EXERCISE REQUIREMENTS:
Could you show each line of the records that contains the word "MemGPT"?

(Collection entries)
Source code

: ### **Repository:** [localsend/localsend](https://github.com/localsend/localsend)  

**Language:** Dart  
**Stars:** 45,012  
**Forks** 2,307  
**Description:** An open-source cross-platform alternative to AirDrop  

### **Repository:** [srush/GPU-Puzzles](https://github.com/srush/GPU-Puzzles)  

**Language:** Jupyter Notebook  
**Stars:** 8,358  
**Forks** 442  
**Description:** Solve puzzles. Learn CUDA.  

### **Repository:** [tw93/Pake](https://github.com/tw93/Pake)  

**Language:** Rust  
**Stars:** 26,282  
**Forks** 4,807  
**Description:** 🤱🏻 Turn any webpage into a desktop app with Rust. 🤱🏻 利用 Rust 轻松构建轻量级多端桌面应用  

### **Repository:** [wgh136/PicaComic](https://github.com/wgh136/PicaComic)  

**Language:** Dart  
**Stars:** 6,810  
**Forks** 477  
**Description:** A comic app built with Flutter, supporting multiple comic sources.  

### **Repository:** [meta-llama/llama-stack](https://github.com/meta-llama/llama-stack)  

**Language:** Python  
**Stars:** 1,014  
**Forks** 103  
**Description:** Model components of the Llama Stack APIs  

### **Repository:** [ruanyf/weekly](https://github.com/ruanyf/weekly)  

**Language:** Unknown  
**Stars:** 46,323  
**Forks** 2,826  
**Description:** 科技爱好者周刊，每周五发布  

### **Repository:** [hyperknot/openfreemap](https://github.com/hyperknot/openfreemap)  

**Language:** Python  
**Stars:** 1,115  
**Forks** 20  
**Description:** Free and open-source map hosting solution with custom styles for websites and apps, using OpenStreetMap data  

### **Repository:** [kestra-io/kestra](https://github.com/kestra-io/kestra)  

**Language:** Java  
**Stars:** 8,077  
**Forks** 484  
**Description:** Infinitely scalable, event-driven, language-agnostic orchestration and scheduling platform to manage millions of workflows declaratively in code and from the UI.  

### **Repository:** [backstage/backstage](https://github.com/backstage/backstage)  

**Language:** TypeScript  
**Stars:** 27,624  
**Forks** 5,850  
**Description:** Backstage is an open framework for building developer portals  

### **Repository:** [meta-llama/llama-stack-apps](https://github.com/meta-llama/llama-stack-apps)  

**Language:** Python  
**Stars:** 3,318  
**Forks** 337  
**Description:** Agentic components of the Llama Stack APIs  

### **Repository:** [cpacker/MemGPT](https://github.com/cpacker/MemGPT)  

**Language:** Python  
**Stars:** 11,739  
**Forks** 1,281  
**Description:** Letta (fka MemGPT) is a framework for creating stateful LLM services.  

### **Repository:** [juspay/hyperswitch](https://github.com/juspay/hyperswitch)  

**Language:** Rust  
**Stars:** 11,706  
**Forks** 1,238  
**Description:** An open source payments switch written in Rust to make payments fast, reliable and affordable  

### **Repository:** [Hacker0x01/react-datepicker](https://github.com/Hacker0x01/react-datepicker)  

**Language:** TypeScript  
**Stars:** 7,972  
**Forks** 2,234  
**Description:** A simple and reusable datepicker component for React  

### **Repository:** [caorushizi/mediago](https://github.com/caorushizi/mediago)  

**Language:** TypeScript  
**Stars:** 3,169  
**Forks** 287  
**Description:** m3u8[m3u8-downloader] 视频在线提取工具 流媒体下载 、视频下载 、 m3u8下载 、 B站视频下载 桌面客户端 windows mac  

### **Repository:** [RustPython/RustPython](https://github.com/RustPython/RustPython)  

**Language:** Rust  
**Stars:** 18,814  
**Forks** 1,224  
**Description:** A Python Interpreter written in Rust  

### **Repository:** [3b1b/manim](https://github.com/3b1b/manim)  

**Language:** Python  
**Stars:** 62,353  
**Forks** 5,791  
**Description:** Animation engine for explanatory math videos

ANSWER TO THIS EXERCISE:
### **Repository:** [cpacker/MemGPT](https://github.com/cpacker/MemGPT)  
**Description:** Letta (fka MemGPT) is a framework for creating stateful LLM services.  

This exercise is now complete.